|70|

In contact met de tijdgeest

 

Zoals ik al zei, zit het vechten tegen de organisatie-poliep vandaag in de lucht. Er is in brede kringen over heel de wereld een verzet tegen de status quo. Anarchisten verspreiden pamfletten met de kreet: Oorlog aan de instituten. Een geest van revolutie golft over de wereld.
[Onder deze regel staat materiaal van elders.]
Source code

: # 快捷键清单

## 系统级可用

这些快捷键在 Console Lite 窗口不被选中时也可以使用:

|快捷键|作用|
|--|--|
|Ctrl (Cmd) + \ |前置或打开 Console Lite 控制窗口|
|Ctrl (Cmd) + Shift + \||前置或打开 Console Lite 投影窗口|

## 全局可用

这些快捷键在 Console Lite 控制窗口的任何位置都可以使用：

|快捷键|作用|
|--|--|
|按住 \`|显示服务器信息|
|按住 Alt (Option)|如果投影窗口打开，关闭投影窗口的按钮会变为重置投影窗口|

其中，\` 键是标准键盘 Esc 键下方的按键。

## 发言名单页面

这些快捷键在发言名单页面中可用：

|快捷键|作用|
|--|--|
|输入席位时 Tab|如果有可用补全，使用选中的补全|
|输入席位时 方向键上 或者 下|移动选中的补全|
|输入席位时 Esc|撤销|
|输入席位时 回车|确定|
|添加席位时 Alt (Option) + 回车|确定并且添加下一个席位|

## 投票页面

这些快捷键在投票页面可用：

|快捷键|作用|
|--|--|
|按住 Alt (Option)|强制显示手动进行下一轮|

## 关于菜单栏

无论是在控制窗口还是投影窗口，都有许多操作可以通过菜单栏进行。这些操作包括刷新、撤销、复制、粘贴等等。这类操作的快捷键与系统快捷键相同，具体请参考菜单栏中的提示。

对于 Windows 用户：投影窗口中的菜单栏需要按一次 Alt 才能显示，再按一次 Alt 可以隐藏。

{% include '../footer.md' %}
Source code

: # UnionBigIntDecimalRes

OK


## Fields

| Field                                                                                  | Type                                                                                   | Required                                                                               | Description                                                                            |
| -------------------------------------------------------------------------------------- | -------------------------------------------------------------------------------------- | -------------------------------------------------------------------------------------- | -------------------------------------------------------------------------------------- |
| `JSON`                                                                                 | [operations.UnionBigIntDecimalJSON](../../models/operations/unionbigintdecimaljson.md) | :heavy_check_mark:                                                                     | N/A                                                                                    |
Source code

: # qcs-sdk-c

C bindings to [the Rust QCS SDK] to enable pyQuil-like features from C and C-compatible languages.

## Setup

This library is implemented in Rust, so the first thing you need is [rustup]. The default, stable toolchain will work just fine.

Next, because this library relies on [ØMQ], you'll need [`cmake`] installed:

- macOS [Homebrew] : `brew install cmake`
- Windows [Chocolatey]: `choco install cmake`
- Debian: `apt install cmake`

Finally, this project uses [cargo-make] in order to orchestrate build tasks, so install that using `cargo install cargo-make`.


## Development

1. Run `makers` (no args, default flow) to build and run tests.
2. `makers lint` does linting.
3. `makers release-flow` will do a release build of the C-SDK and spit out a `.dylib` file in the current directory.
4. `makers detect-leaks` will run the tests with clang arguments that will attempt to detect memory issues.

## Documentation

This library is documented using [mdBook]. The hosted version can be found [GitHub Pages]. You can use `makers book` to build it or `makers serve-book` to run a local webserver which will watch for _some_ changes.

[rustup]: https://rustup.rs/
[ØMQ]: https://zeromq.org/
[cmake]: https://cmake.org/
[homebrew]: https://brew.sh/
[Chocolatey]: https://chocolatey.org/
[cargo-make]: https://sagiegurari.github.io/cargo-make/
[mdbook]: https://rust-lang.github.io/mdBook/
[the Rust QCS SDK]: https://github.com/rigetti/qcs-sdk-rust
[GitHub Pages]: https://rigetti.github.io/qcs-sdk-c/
Het is dan ook niet toevallig dat juist vandaag binnen diverse kerken een critiek op het institutionalisme loskomt. Let wel: op het institutionalisme, niet op het instituut als zodanig. Daarin onderscheidt zich deze kerkelijke critiek van het anarchisme. Maar ondanks dit principiële verschil is deze kerkelijke critiek toch ondenkbaar zonder de huidige geest van revolutie en verzet tegen het gewortelde. Er is een onderling verband. Er is samenhang met de tijdgeest. Gereformeerde mensen hebben altijd geleerd te schrikken voor de tijdgeest. De angst voor de tijdgeest is ons door onze leiders altijd met de paplepel ingegoten. Men probeerde ons ervan te isoleren. Op christelijke scholen werd nauwelijks of helemaal geen aandacht geschonken aan de moderne literatuur. Waarmee zal de gereformeerde jongeling zijn pad zuiver houden? Als hij zich met oogkleppen voor blindelings laat leiden door de schetsenbundels van de leiders.

|71|

Vijfentwintig jaar geleden was het nog mogelijk op deze wijze een tamelijk geluidsdichte isolatiewand aan te brengen tussen de jeugd van de kerk en de tijd waarin ze leefde. Vandaag is elk pogen in deze richting bij voorbaat tot mislukken gedoemd. Het geluid van deze tijd dringt via radio en t.v. zo doordringend alle huizen binnen, dat het door geen enkel isolatie-materiaal meer te stuiten is. Of we willen of niet, we worden ondergedompeld in de tijdgeest. We leven er midden in. Het is een onontkoombaar feit.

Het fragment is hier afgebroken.